** Problem statement **
Return exactly the span that opens with the line containing "### 構造物モデルの作成" and closes with the final line of the records, both included.

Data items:

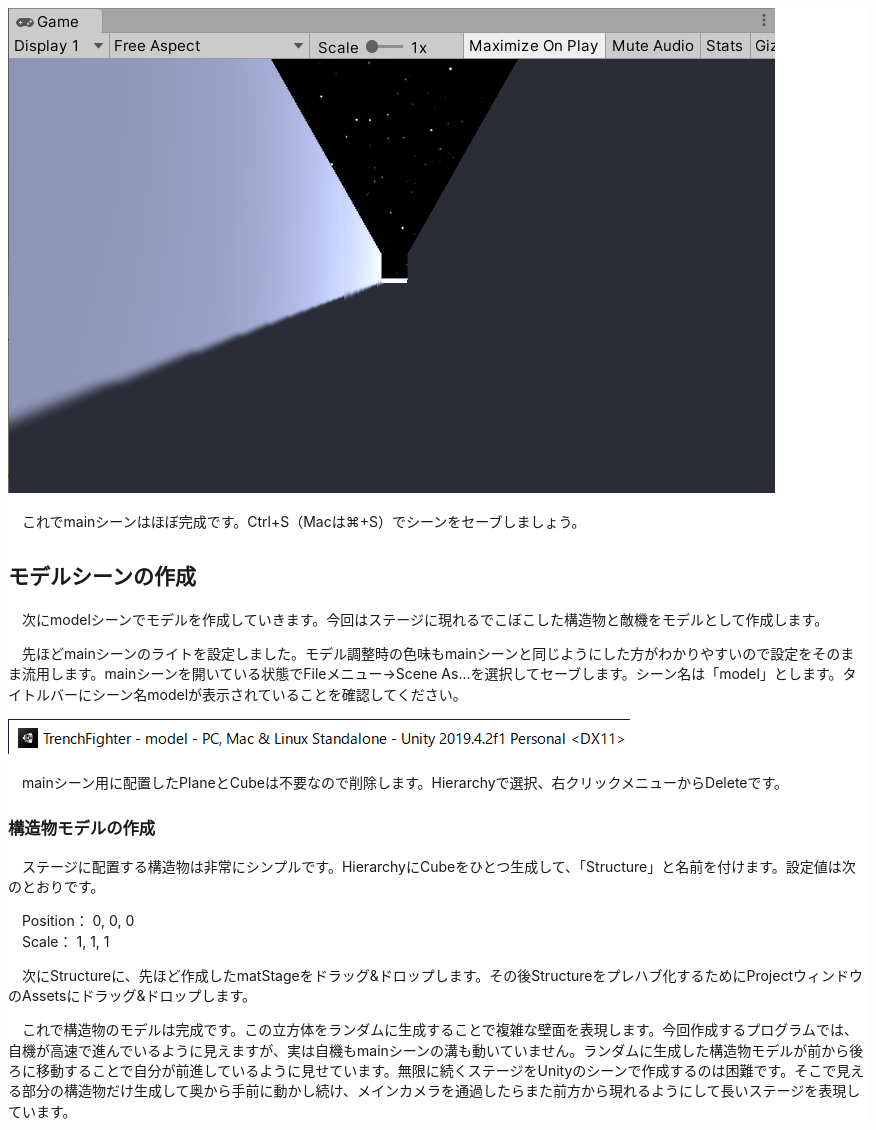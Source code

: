![screenshot](img/047.png)


 
　これでmainシーンはほぼ完成です。Ctrl+S（Macは⌘+S）でシーンをセーブしましょう。

## モデルシーンの作成
　次にmodelシーンでモデルを作成していきます。今回はステージに現れるでこぼこした構造物と敵機をモデルとして作成します。

　先ほどmainシーンのライトを設定しました。モデル調整時の色味もmainシーンと同じようにした方がわかりやすいので設定をそのまま流用します。mainシーンを開いている状態でFileメニュー→Scene As...を選択してセーブします。シーン名は「model」とします。タイトルバーにシーン名modelが表示されていることを確認してください。

 
![screenshot](img/048.png)
  

 
　mainシーン用に配置したPlaneとCubeは不要なので削除します。Hierarchyで選択、右クリックメニューからDeleteです。

 
### 構造物モデルの作成
　ステージに配置する構造物は非常にシンプルです。HierarchyにCubeをひとつ生成して、「Structure」と名前を付けます。設定値は次のとおりです。

　Position： 0, 0, 0  
　Scale： 1, 1, 1  

　次にStructureに、先ほど作成したmatStageをドラッグ&ドロップします。その後Structureをプレハブ化するためにProjectウィンドウのAssetsにドラッグ&ドロップします。

　これで構造物のモデルは完成です。この立方体をランダムに生成することで複雑な壁面を表現します。今回作成するプログラムでは、自機が高速で進んでいるように見えますが、実は自機もmainシーンの溝も動いていません。ランダムに生成した構造物モデルが前から後ろに移動することで自分が前進しているように見せています。無限に続くステージをUnityのシーンで作成するのは困難です。そこで見える部分の構造物だけ生成して奥から手前に動かし続け、メインカメラを通過したらまた前方から現れるようにして長いステージを表現しています。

** Solution to the exercise **
### 構造物モデルの作成
　ステージに配置する構造物は非常にシンプルです。HierarchyにCubeをひとつ生成して、「Structure」と名前を付けます。設定値は次のとおりです。

　Position： 0, 0, 0  
　Scale： 1, 1, 1  

　次にStructureに、先ほど作成したmatStageをドラッグ&ドロップします。その後Structureをプレハブ化するためにProjectウィンドウのAssetsにドラッグ&ドロップします。

　これで構造物のモデルは完成です。この立方体をランダムに生成することで複雑な壁面を表現します。今回作成するプログラムでは、自機が高速で進んでいるように見えますが、実は自機もmainシーンの溝も動いていません。ランダムに生成した構造物モデルが前から後ろに移動することで自分が前進しているように見せています。無限に続くステージをUnityのシーンで作成するのは困難です。そこで見える部分の構造物だけ生成して奥から手前に動かし続け、メインカメラを通過したらまた前方から現れるようにして長いステージを表現しています。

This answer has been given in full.